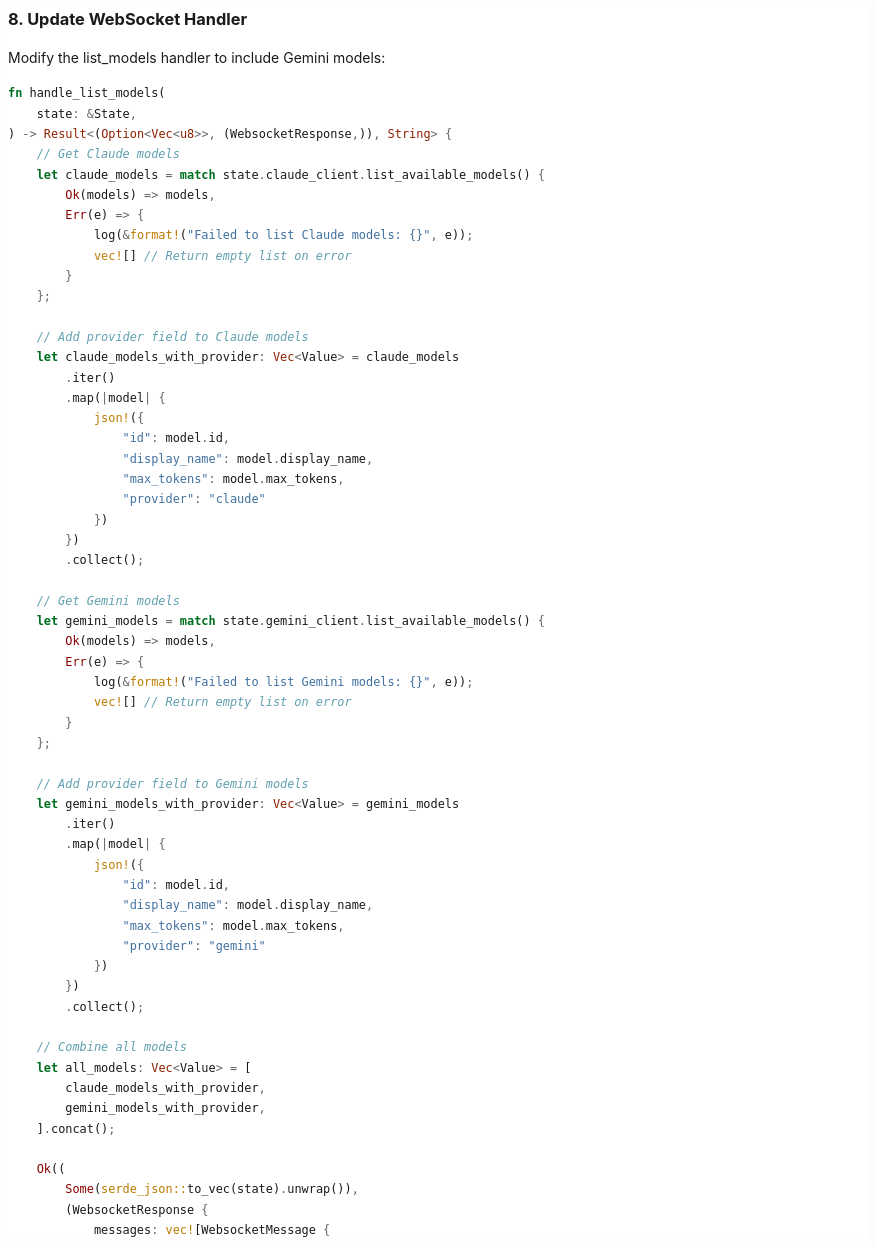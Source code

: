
 ```rust
```

### 8. Update WebSocket Handler

Modify the list_models handler to include Gemini models:

```rust
fn handle_list_models(
    state: &State,
) -> Result<(Option<Vec<u8>>, (WebsocketResponse,)), String> {
    // Get Claude models
    let claude_models = match state.claude_client.list_available_models() {
        Ok(models) => models,
        Err(e) => {
            log(&format!("Failed to list Claude models: {}", e));
            vec![] // Return empty list on error
        }
    };
    
    // Add provider field to Claude models
    let claude_models_with_provider: Vec<Value> = claude_models
        .iter()
        .map(|model| {
            json!({
                "id": model.id,
                "display_name": model.display_name,
                "max_tokens": model.max_tokens,
                "provider": "claude"
            })
        })
        .collect();
    
    // Get Gemini models
    let gemini_models = match state.gemini_client.list_available_models() {
        Ok(models) => models,
        Err(e) => {
            log(&format!("Failed to list Gemini models: {}", e));
            vec![] // Return empty list on error
        }
    };
    
    // Add provider field to Gemini models
    let gemini_models_with_provider: Vec<Value> = gemini_models
        .iter()
        .map(|model| {
            json!({
                "id": model.id,
                "display_name": model.display_name,
                "max_tokens": model.max_tokens,
                "provider": "gemini"
            })
        })
        .collect();
    
    // Combine all models
    let all_models: Vec<Value> = [
        claude_models_with_provider,
        gemini_models_with_provider,
    ].concat();
    
    Ok((
        Some(serde_json::to_vec(state).unwrap()),
        (WebsocketResponse {
            messages: vec![WebsocketMessage {
```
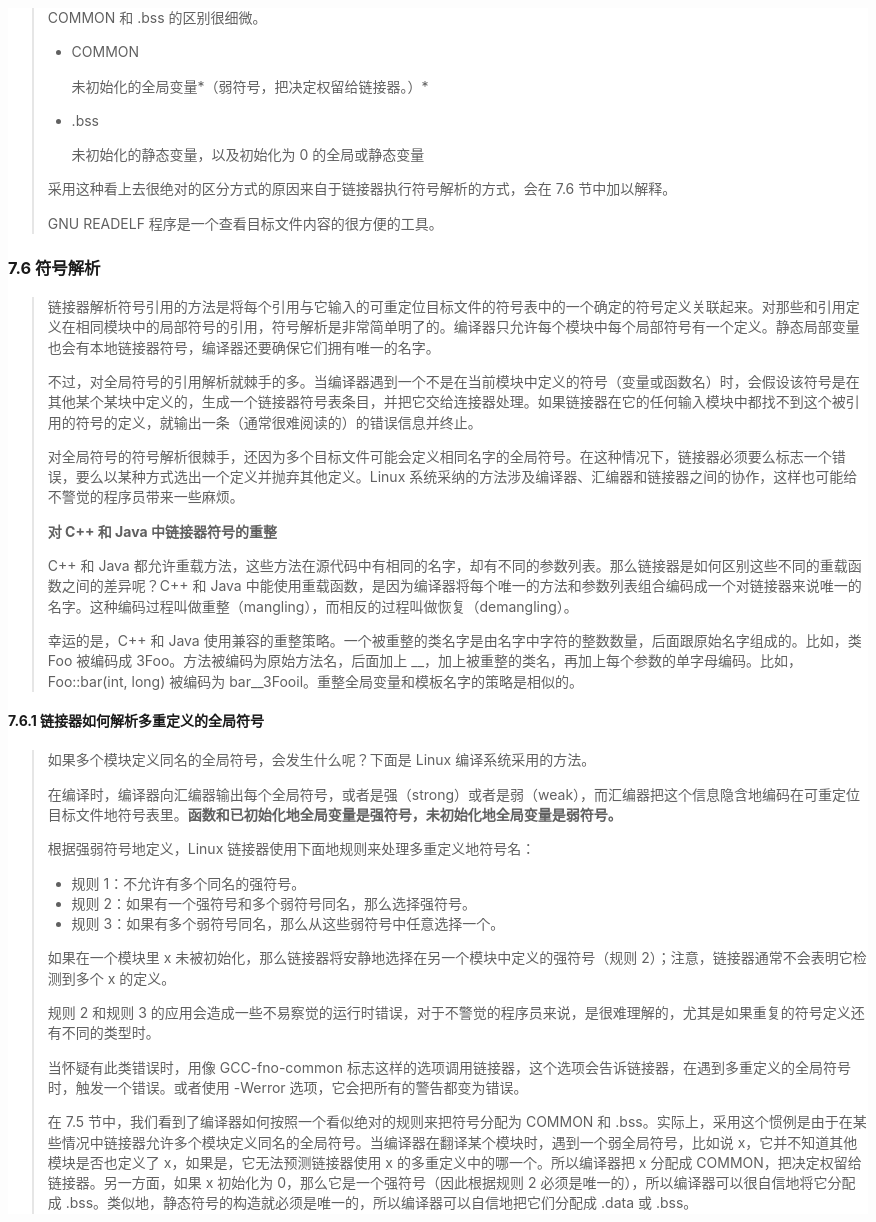 > COMMON 和 .bss 的区别很细微。
>
> - COMMON
>
>   未初始化的全局变量*（弱符号，把决定权留给链接器。）*
>
> - .bss
>
>   未初始化的静态变量，以及初始化为 0 的全局或静态变量
>
> 采用这种看上去很绝对的区分方式的原因来自于链接器执行符号解析的方式，会在 7.6 节中加以解释。
>
> GNU READELF 程序是一个查看目标文件内容的很方便的工具。

### 7.6 符号解析

> 链接器解析符号引用的方法是将每个引用与它输入的可重定位目标文件的符号表中的一个确定的符号定义关联起来。对那些和引用定义在相同模块中的局部符号的引用，符号解析是非常简单明了的。编译器只允许每个模块中每个局部符号有一个定义。静态局部变量也会有本地链接器符号，编译器还要确保它们拥有唯一的名字。
>
> 不过，对全局符号的引用解析就棘手的多。当编译器遇到一个不是在当前模块中定义的符号（变量或函数名）时，会假设该符号是在其他某个某块中定义的，生成一个链接器符号表条目，并把它交给连接器处理。如果链接器在它的任何输入模块中都找不到这个被引用的符号的定义，就输出一条（通常很难阅读的）的错误信息并终止。
>
> 对全局符号的符号解析很棘手，还因为多个目标文件可能会定义相同名字的全局符号。在这种情况下，链接器必须要么标志一个错误，要么以某种方式选出一个定义并抛弃其他定义。Linux 系统采纳的方法涉及编译器、汇编器和链接器之间的协作，这样也可能给不警觉的程序员带来一些麻烦。
>
> **对 C++ 和 Java 中链接器符号的重整**
>
> C++ 和 Java 都允许重载方法，这些方法在源代码中有相同的名字，却有不同的参数列表。那么链接器是如何区别这些不同的重载函数之间的差异呢？C++ 和 Java 中能使用重载函数，是因为编译器将每个唯一的方法和参数列表组合编码成一个对链接器来说唯一的名字。这种编码过程叫做重整（mangling），而相反的过程叫做恢复（demangling）。
>
> 幸运的是，C++ 和 Java 使用兼容的重整策略。一个被重整的类名字是由名字中字符的整数数量，后面跟原始名字组成的。比如，类 Foo 被编码成 3Foo。方法被编码为原始方法名，后面加上 \__，加上被重整的类名，再加上每个参数的单字母编码。比如，Foo::bar(int, long) 被编码为 bar__3Fooil。重整全局变量和模板名字的策略是相似的。

#### 7.6.1 链接器如何解析多重定义的全局符号

> 如果多个模块定义同名的全局符号，会发生什么呢？下面是 Linux 编译系统采用的方法。
>
> 在编译时，编译器向汇编器输出每个全局符号，或者是强（strong）或者是弱（weak），而汇编器把这个信息隐含地编码在可重定位目标文件地符号表里。**函数和已初始化地全局变量是强符号，未初始化地全局变量是弱符号。**
>
> 根据强弱符号地定义，Linux 链接器使用下面地规则来处理多重定义地符号名：
>
> - 规则 1：不允许有多个同名的强符号。
> - 规则 2：如果有一个强符号和多个弱符号同名，那么选择强符号。
> - 规则 3：如果有多个弱符号同名，那么从这些弱符号中任意选择一个。
>
> 如果在一个模块里 x 未被初始化，那么链接器将安静地选择在另一个模块中定义的强符号（规则 2）；注意，链接器通常不会表明它检测到多个 x 的定义。
>
> 规则 2 和规则 3 的应用会造成一些不易察觉的运行时错误，对于不警觉的程序员来说，是很难理解的，尤其是如果重复的符号定义还有不同的类型时。
>
> 当怀疑有此类错误时，用像 GCC-fno-common 标志这样的选项调用链接器，这个选项会告诉链接器，在遇到多重定义的全局符号时，触发一个错误。或者使用 -Werror 选项，它会把所有的警告都变为错误。
>
> 在 7.5 节中，我们看到了编译器如何按照一个看似绝对的规则来把符号分配为 COMMON 和 .bss。实际上，采用这个惯例是由于在某些情况中链接器允许多个模块定义同名的全局符号。当编译器在翻译某个模块时，遇到一个弱全局符号，比如说 x，它并不知道其他模块是否也定义了 x，如果是，它无法预测链接器使用 x 的多重定义中的哪一个。所以编译器把 x 分配成 COMMON，把决定权留给链接器。另一方面，如果 x 初始化为 0，那么它是一个强符号（因此根据规则 2 必须是唯一的），所以编译器可以很自信地将它分配成 .bss。类似地，静态符号的构造就必须是唯一的，所以编译器可以自信地把它们分配成 .data 或 .bss。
-*-
WHAT THE TASK ASKS: Set down every entry exactly; omit the pictures.

YOUR SOLUTION:
Source code

:
 ```rust
```

### 8. Update WebSocket Handler

Modify the list_models handler to include Gemini models:

```rust
fn handle_list_models(
    state: &State,
) -> Result<(Option<Vec<u8>>, (WebsocketResponse,)), String> {
    // Get Claude models
    let claude_models = match state.claude_client.list_available_models() {
        Ok(models) => models,
        Err(e) => {
            log(&format!("Failed to list Claude models: {}", e));
            vec![] // Return empty list on error
        }
    };
    
    // Add provider field to Claude models
    let claude_models_with_provider: Vec<Value> = claude_models
        .iter()
        .map(|model| {
            json!({
                "id": model.id,
                "display_name": model.display_name,
                "max_tokens": model.max_tokens,
                "provider": "claude"
            })
        })
        .collect();
    
    // Get Gemini models
    let gemini_models = match state.gemini_client.list_available_models() {
        Ok(models) => models,
        Err(e) => {
            log(&format!("Failed to list Gemini models: {}", e));
            vec![] // Return empty list on error
        }
    };
    
    // Add provider field to Gemini models
    let gemini_models_with_provider: Vec<Value> = gemini_models
        .iter()
        .map(|model| {
            json!({
                "id": model.id,
                "display_name": model.display_name,
                "max_tokens": model.max_tokens,
                "provider": "gemini"
            })
        })
        .collect();
    
    // Combine all models
    let all_models: Vec<Value> = [
        claude_models_with_provider,
        gemini_models_with_provider,
    ].concat();
    
    Ok((
        Some(serde_json::to_vec(state).unwrap()),
        (WebsocketResponse {
            messages: vec![WebsocketMessage {
```
 > COMMON 和 .bss 的区别很细微。
>
> - COMMON
>
>   未初始化的全局变量*（弱符号，把决定权留给链接器。）*
>
> - .bss
>
>   未初始化的静态变量，以及初始化为 0 的全局或静态变量
>
> 采用这种看上去很绝对的区分方式的原因来自于链接器执行符号解析的方式，会在 7.6 节中加以解释。
>
> GNU READELF 程序是一个查看目标文件内容的很方便的工具。

### 7.6 符号解析

> 链接器解析符号引用的方法是将每个引用与它输入的可重定位目标文件的符号表中的一个确定的符号定义关联起来。对那些和引用定义在相同模块中的局部符号的引用，符号解析是非常简单明了的。编译器只允许每个模块中每个局部符号有一个定义。静态局部变量也会有本地链接器符号，编译器还要确保它们拥有唯一的名字。
>
> 不过，对全局符号的引用解析就棘手的多。当编译器遇到一个不是在当前模块中定义的符号（变量或函数名）时，会假设该符号是在其他某个某块中定义的，生成一个链接器符号表条目，并把它交给连接器处理。如果链接器在它的任何输入模块中都找不到这个被引用的符号的定义，就输出一条（通常很难阅读的）的错误信息并终止。
>
> 对全局符号的符号解析很棘手，还因为多个目标文件可能会定义相同名字的全局符号。在这种情况下，链接器必须要么标志一个错误，要么以某种方式选出一个定义并抛弃其他定义。Linux 系统采纳的方法涉及编译器、汇编器和链接器之间的协作，这样也可能给不警觉的程序员带来一些麻烦。
>
> **对 C++ 和 Java 中链接器符号的重整**
>
> C++ 和 Java 都允许重载方法，这些方法在源代码中有相同的名字，却有不同的参数列表。那么链接器是如何区别这些不同的重载函数之间的差异呢？C++ 和 Java 中能使用重载函数，是因为编译器将每个唯一的方法和参数列表组合编码成一个对链接器来说唯一的名字。这种编码过程叫做重整（mangling），而相反的过程叫做恢复（demangling）。
>
> 幸运的是，C++ 和 Java 使用兼容的重整策略。一个被重整的类名字是由名字中字符的整数数量，后面跟原始名字组成的。比如，类 Foo 被编码成 3Foo。方法被编码为原始方法名，后面加上 \__，加上被重整的类名，再加上每个参数的单字母编码。比如，Foo::bar(int, long) 被编码为 bar__3Fooil。重整全局变量和模板名字的策略是相似的。

#### 7.6.1 链接器如何解析多重定义的全局符号

> 如果多个模块定义同名的全局符号，会发生什么呢？下面是 Linux 编译系统采用的方法。
>
> 在编译时，编译器向汇编器输出每个全局符号，或者是强（strong）或者是弱（weak），而汇编器把这个信息隐含地编码在可重定位目标文件地符号表里。**函数和已初始化地全局变量是强符号，未初始化地全局变量是弱符号。**
>
> 根据强弱符号地定义，Linux 链接器使用下面地规则来处理多重定义地符号名：
>
> - 规则 1：不允许有多个同名的强符号。
> - 规则 2：如果有一个强符号和多个弱符号同名，那么选择强符号。
> - 规则 3：如果有多个弱符号同名，那么从这些弱符号中任意选择一个。
>
> 如果在一个模块里 x 未被初始化，那么链接器将安静地选择在另一个模块中定义的强符号（规则 2）；注意，链接器通常不会表明它检测到多个 x 的定义。
>
> 规则 2 和规则 3 的应用会造成一些不易察觉的运行时错误，对于不警觉的程序员来说，是很难理解的，尤其是如果重复的符号定义还有不同的类型时。
>
> 当怀疑有此类错误时，用像 GCC-fno-common 标志这样的选项调用链接器，这个选项会告诉链接器，在遇到多重定义的全局符号时，触发一个错误。或者使用 -Werror 选项，它会把所有的警告都变为错误。
>
> 在 7.5 节中，我们看到了编译器如何按照一个看似绝对的规则来把符号分配为 COMMON 和 .bss。实际上，采用这个惯例是由于在某些情况中链接器允许多个模块定义同名的全局符号。当编译器在翻译某个模块时，遇到一个弱全局符号，比如说 x，它并不知道其他模块是否也定义了 x，如果是，它无法预测链接器使用 x 的多重定义中的哪一个。所以编译器把 x 分配成 COMMON，把决定权留给链接器。另一方面，如果 x 初始化为 0，那么它是一个强符号（因此根据规则 2 必须是唯一的），所以编译器可以很自信地将它分配成 .bss。类似地，静态符号的构造就必须是唯一的，所以编译器可以自信地把它们分配成 .data 或 .bss。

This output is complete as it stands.